Additionally, inconclusive evidence suggests that Helicobacter pylori is associated with


the etiology of rosacea. However, many of the studies have not controlled for
confounding variables that influence H pylori prevalence, such as sex, age,
socioeconomic status, and medications. Furthermore, these studies were not statistically
powered to account for the ubiquitous nature of H pylori infection.

Ferritin expression

Iron catalyzes the conversion of hydrogen peroxide to free radicals, which leads to tissue
injury by damaging cellular membranes, proteins, and DNA. At the cellular level, iron
that is not metabolized is stored as ferritin. In a 2009 study, skin biopsy specimens from
patients with rosacea were immunohistochemically analyzed, and the number of ferritin-
positive cells was significantly higher in affected individuals compared with control
subjects. Additionally, higher ferritin positivity correlated with more advanced subtypes
of rosacea. Thus, increased release of free iron from proteolysis of ferritin can result in
oxidative damage to the skin, which may contribute to the pathogenesis of rosacea.[6]

Reactive oxygen species

Early in the inflammatory process, reactive oxygen species (ROS) are released by
neutrophils, which are postulated to have a central role in the inflammation associated
with rosacea.
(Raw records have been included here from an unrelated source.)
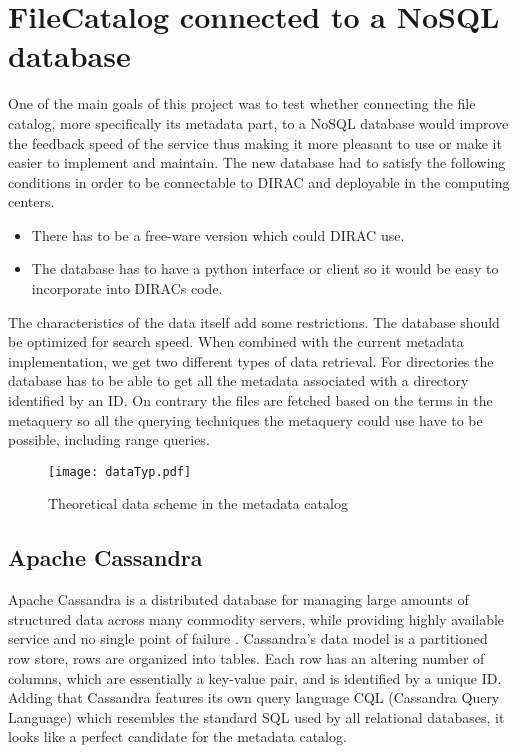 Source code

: \chapter{FileCatalog connected to a NoSQL database}
\label{chap:databases}
One of the main goals of this project was to test whether connecting the 
file catalog, more specifically its metadata part, to a NoSQL database would 
improve the feedback speed of the service thus making it more pleasant to use
or make it easier to implement and maintain. The new database had to satisfy the
following conditions in order to be connectable to DIRAC and deployable in
the computing centers.

\begin{itemize}
\item There has to be a free-ware version which could DIRAC use.
\item The database has to have a python interface or client so it would be easy
to incorporate into DIRACs code.
\end{itemize}

The characteristics of the data itself add some restrictions. The database should be
optimized for search speed. When combined with the current metadata implementation, we
get two different types of data retrieval. For directories 
the database has to be able to get all the metadata associated with a directory
identified by an ID. On contrary the files are fetched based on the terms in the metaquery so
all the querying techniques the metaquery could use have to be possible, including
range queries. 

\begin{figure}[h]
\centering
\caption{Theoretical data scheme in the metadata catalog}
\texttt{[image: dataTyp.pdf]}
\label{fig:theoDataScheme}
\end{figure}


\section{Apache Cassandra}
Apache Cassandra is a distributed database for managing large amounts of structured data 
across many commodity servers, while providing highly available service and no single point 
of failure \cite{cassandra}. Cassandra's data model is a
partitioned row store, rows are organized into tables. Each row
has an altering number of columns, which are essentially a
key-value pair, and is identified by a unique ID. Adding that Cassandra features
its own query language CQL (Cassandra Query Language) which resembles the standard SQL 
used by all relational databases, it looks like a perfect candidate for the metadata catalog.

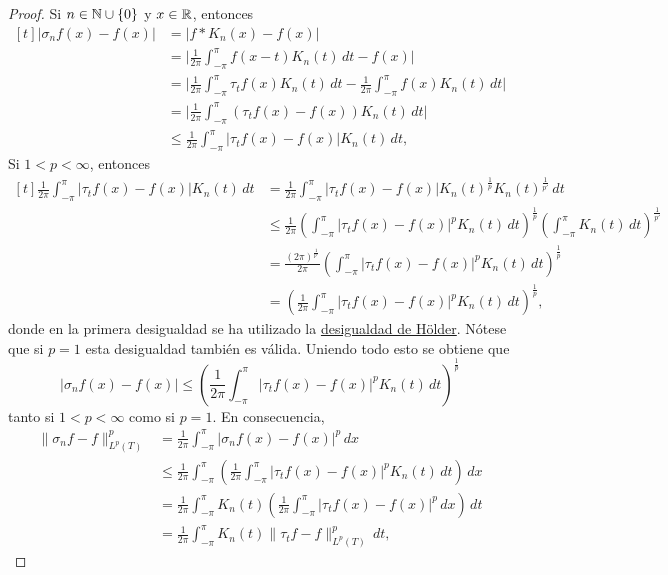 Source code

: \documentclass[a4paper, 11pt, oneside]{report}
\begin{document}
\begin{proof}
  Si $n \in \mathbb N \cup \{0\}$ y $x \in \mathbb R$, entonces
  \[
  \begin{aligned}[t]
    |\sigma_nf(x)-f(x)| &= |f \ast K_n(x) - f(x) | \\
    &= \biggl|\frac{1}{2\pi}\int_{-\pi}^\pi f(x-t)K_n(t) \, dt - f(x)\biggr| \\
    &= \biggl|\frac{1}{2\pi}\int_{-\pi}^\pi \tau_tf(x) K_n(t) \, dt - \frac{1}{2\pi}\int_{-\pi}^\pi f(x)K_n(t) \, dt \biggr| \\
    &= \biggl|\frac{1}{2\pi}\int_{-\pi}^\pi (\tau_tf(x)-f(x))K_n(t) \, dt \biggr| \\
    &\leq \frac{1}{2\pi}\int_{-\pi}^\pi |\tau_tf(x) - f(x)|K_n(t) \, dt,
  \end{aligned}
  \]
  Si $1 < p < \infty$, entonces
  \[\begin{aligned}[t]
    \frac{1}{2\pi}\int_{-\pi}^\pi |\tau_tf(x) - f(x)|K_n(t) \, dt &= \frac{1}{2\pi}\int_{-\pi}^\pi |\tau_tf(x) - f(x)|K_n(t)^{\frac{1}{p}}K_n(t)^{\frac{1}{p'}} \, dt \\
    &\leq \frac{1}{2\pi}\left(\int_{-\pi}^\pi |\tau_tf(x) - f(x)|^p K_n(t) \, dt\right)^{\frac{1}{p}}\left(\int_{-\pi}^\pi K_n(t) \, dt\right)^{\frac{1}{p'}} \\
    &= \frac{(2\pi)^{\frac{1}{p'}}}{2\pi}\left(\int_{-\pi}^\pi |\tau_tf(x) - f(x)|^p K_n(t) \, dt\right)^{\frac{1}{p}} \\
    &= \left(\frac{1}{2\pi}\int_{-\pi}^\pi |\tau_tf(x) - f(x)|^p K_n(t) \, dt\right)^{\frac{1}{p}},
  \end{aligned}\]
  donde en la primera desigualdad se ha utilizado la \hyperref[teo:1.2.6]{\color{c1}desigualdad de Hölder}. Nótese que si $p = 1$ esta desigualdad también es válida. Uniendo todo esto se obtiene que
  \[|\sigma_nf(x) - f(x)| \leq \left(\frac{1}{2\pi}\int_{-\pi}^\pi |\tau_tf(x) - f(x)|^p K_n(t) \, dt\right)^{\frac{1}{p}}\]
  tanto si $1 < p < \infty$ como si $p = 1$. En consecuencia,
  \begin{align*}
    \|\sigma_nf-f\|_{L^p(T)}^p &= \frac{1}{2\pi}\int_{-\pi}^\pi |\sigma_nf(x)-f(x)|^p \, dx \\
    &\leq \frac{1}{2\pi}\int_{-\pi}^\pi \left(\frac{1}{2\pi}\int_{-\pi}^\pi |\tau_tf(x) - f(x)|^p K_n(t) \, dt\right) \, dx \\
    &= \frac{1}{2\pi}\int_{-\pi}^\pi K_n(t)\left( \frac{1}{2\pi}\int_{-\pi}^\pi |\tau_tf(x)-f(x)|^p \, dx\right) \, dt \\
    &= \frac{1}{2\pi}\int_{-\pi}^\pi K_n(t) \|\tau_tf-f\|_{L^p(T)}^p \, dt, \tag{$\ast$}

\end{align*}
\end{proof}
\end{document}

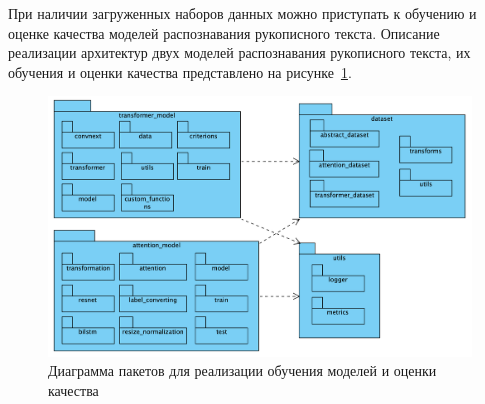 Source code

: При наличии загруженных наборов данных можно приступать к обучению и оценке качества моделей распознавания рукописного текста.
Описание реализации архитектур двух моделей распознавания рукописного текста, их обучения и оценки качества представлено на рисунке~\ref{fig:diagram_hrtr}.

\begin{figure}[h!]
    \centering
    \includegraphics[width=\textwidth]{img/diagram_hrtr}
    \caption{Диаграмма пакетов для реализации обучения моделей и оценки качества}
    \label{fig:diagram_hrtr}
\end{figure}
Free radicals, such as superoxide anions and hydroxyl radials, in addition to
other reactive molecules, such as molecular oxygen, singlet oxygen, and hydrogen
peroxide, comprise many of the ROS that lead to oxidative tissue damage. Several
mechanisms explain how ROS result in skin inflammation, most notably the deactivation
of natural defenses caused by excessive oxidant stress from ROS; chemical and oxidative
modification of proteins and lipids by ROS; alteration of the lipid balance in rosacea
patients, which, in normal proportions would suppress the creation of ROS; production of
cytokines and other inflammatory mediators by keratinocytes, fibroblasts, and endothelial
cells damaged by ROS; and the generation of ROS by cathelicidins, which are found in
greater amounts in the facial skin of affected individuals.[7]
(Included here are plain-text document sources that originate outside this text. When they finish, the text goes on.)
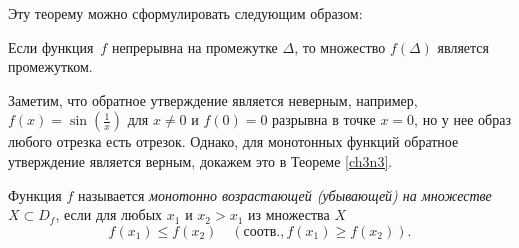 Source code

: Эту теорему можно сформулировать следующим образом:	
\begin{thmn}
Если функция~$f$ непрерывна на промежутке $\Delta$, то множество $f(\Delta)$ является промежутком.
\end{thmn}

Заметим, что обратное утверждение является неверным, например, $f(x)= \sin(\frac{1}{x})$ для $x\ne0$ и $f(0) = 0$ разрывна в точке $x = 0$, но у нее образ любого отрезка есть отрезок. Однако, для монотонных функций обратное утверждение является верным, докажем это в Теореме \ref{ch3n3}.
\begin{defn}
Функция $f$ называется \textit{монотонно возрастающей (убывающей) на множестве} $X \subset D_f$, если для любых $x_1$ и $x_2>x_1$ из множества $X$ 
$$
f(x_1)\le f(x_2) \quad (\text{соотв.}, f(x_1)\ge f(x_2)).
$$  
\end{defn}

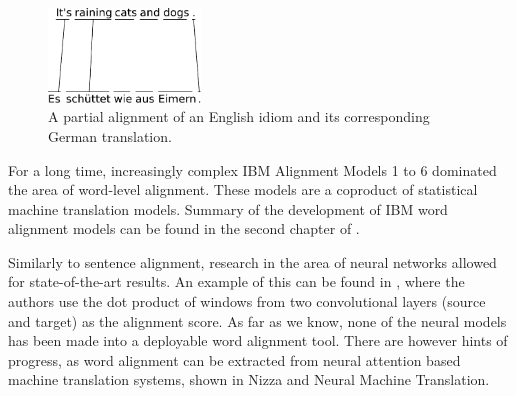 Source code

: \begin{figure}[ht]
  \centering
  \includegraphics[width=0.36\textwidth]{img/alignment/word_alignment_2_pdfa1a.pdf}
  \caption{\label{fig:word_alignment_2} A partial alignment of an English idiom and its corresponding German translation.}
\end{figure}

For a long time, increasingly complex IBM Alignment Models 1 to 6 dominated the area of word-level alignment.  These models are a coproduct of statistical machine translation models. Summary of the development of IBM word alignment models can be found in the second chapter of \cite{cuvrin_alignemnt:2006}.


Similarly to sentence alignment, research in the area of neural networks allowed for state-of-the-art results. An example of this can be found in \cite{legrand:2016}, where the authors use the dot product of windows from two convolutional layers (source and target) as the alignment score. As far as we know, none of the neural models has been made into a deployable word alignment tool. There are however hints of progress, as word alignment can be extracted from neural attention based machine translation systems, shown in Nizza and Neural Machine Translation.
Neoangiogenesis and vascular endothelial growth factor (VEGF)


overexpression

Studies performed using video capillaroscopy on erythematotelangiectatic rosacea lesions


showed increased neoangiogenesis and blood vessel enlargement. Multiple
immunohistochemistry studies showed increased VEGF expression in vascular
endothelium in lesional versus nonlesional skin of rosacea patients. Cuevas et al[8] used
topical dobesilate, an inhibitor of angiogenic growth factor, for the treatment of
erythematotelagiectatic rosacea and reported an improvement in erythema and
telangiectasia after 2 weeks.[4]

Antimicrobial peptides

AMPs are small molecular weight proteins that are a part of the innate immune response
and have demonstrated broad-spectrum antimicrobial activity against bacteria, viruses,
and fungi. They are rapidly released upon injury and/or infection of the skin, and they
have been implicated in the pathogenesis of many inflammatory skin diseases.
Cathelicidins and β-defensins are 2 well-known types of AMPs, of which the former has
been shown to be expressed in abnormally high levels in patients with rosacea.
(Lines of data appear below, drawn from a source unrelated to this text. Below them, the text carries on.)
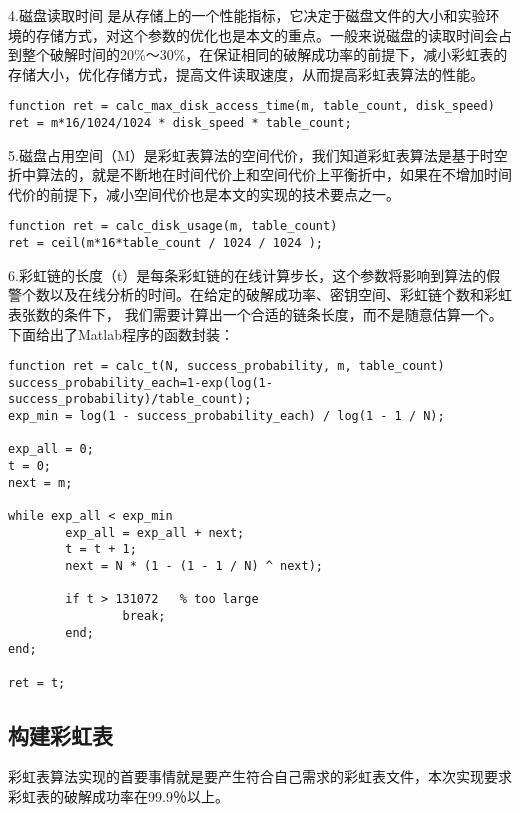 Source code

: 4.磁盘读取时间 \quad 是从存储上的一个性能指标，它决定于磁盘文件的大小和实验环境的存储方式，对这个参数的优化也是本文的重点。一般来说磁盘的读取时间会占到整个破解时间的20\%～30\%，在保证相同的破解成功率的前提下，减小彩虹表的存储大小，优化存储方式，提高文件读取速度，从而提高彩虹表算法的性能。
\begin{lstlisting}
function ret = calc_max_disk_access_time(m, table_count, disk_speed)
ret = m*16/1024/1024 * disk_speed * table_count;
\end{lstlisting}

5.磁盘占用空间（M）\quad 是彩虹表算法的空间代价，我们知道彩虹表算法是基于时空折中算法的，就是不断地在时间代价上和空间代价上平衡折中，如果在不增加时间代价的前提下，减小空间代价也是本文的实现的技术要点之一。
\begin{lstlisting}
function ret = calc_disk_usage(m, table_count)
ret = ceil(m*16*table_count / 1024 / 1024 );
\end{lstlisting}

6.彩虹链的长度（t）\quad 是每条彩虹链的在线计算步长，这个参数将影响到算法的假警个数以及在线分析的时间。在给定的破解成功率、密钥空间、彩虹链个数和彩虹表张数的条件下，
我们需要计算出一个合适的链条长度，而不是随意估算一个。下面给出了Matlab程序的函数封装：
\begin{lstlisting}
function ret = calc_t(N, success_probability, m, table_count)
success_probability_each=1-exp(log(1-success_probability)/table_count);
exp_min = log(1 - success_probability_each) / log(1 - 1 / N);

exp_all = 0;
t = 0;
next = m;

while exp_all < exp_min
        exp_all = exp_all + next;
        t = t + 1;
        next = N * (1 - (1 - 1 / N) ^ next);

        if t > 131072   % too large
                break;
        end;
end;

ret = t;
\end{lstlisting}
\subsection{构建彩虹表}
彩虹表算法实现的首要事情就是要产生符合自己需求的彩虹表文件，本次实现要求彩虹表的破解成功率在99.9％以上。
Specifically, the LL-37 peptide form of cathelicidin, in addition to proteolytically


processed forms of LL-37, have been found in significantly different amounts in rosacea
patients compared with healthy individuals. LL-37 is expressed by polymorphonuclear
leukocytes and lymphocytes. LL-37 interacts with endothelial cells and stimulates
angiogenesis both in vitro and in vivo. It also modulates the expression of VEGF.[4]
Injection of LL-37 and these novel peptides derived from LL-37 into mice induced
inflammation, erythema, and telangiectasia; therefore, researchers hypothesized that an
excess of cathelicidins coupled with abnormal processing caused disease.[9]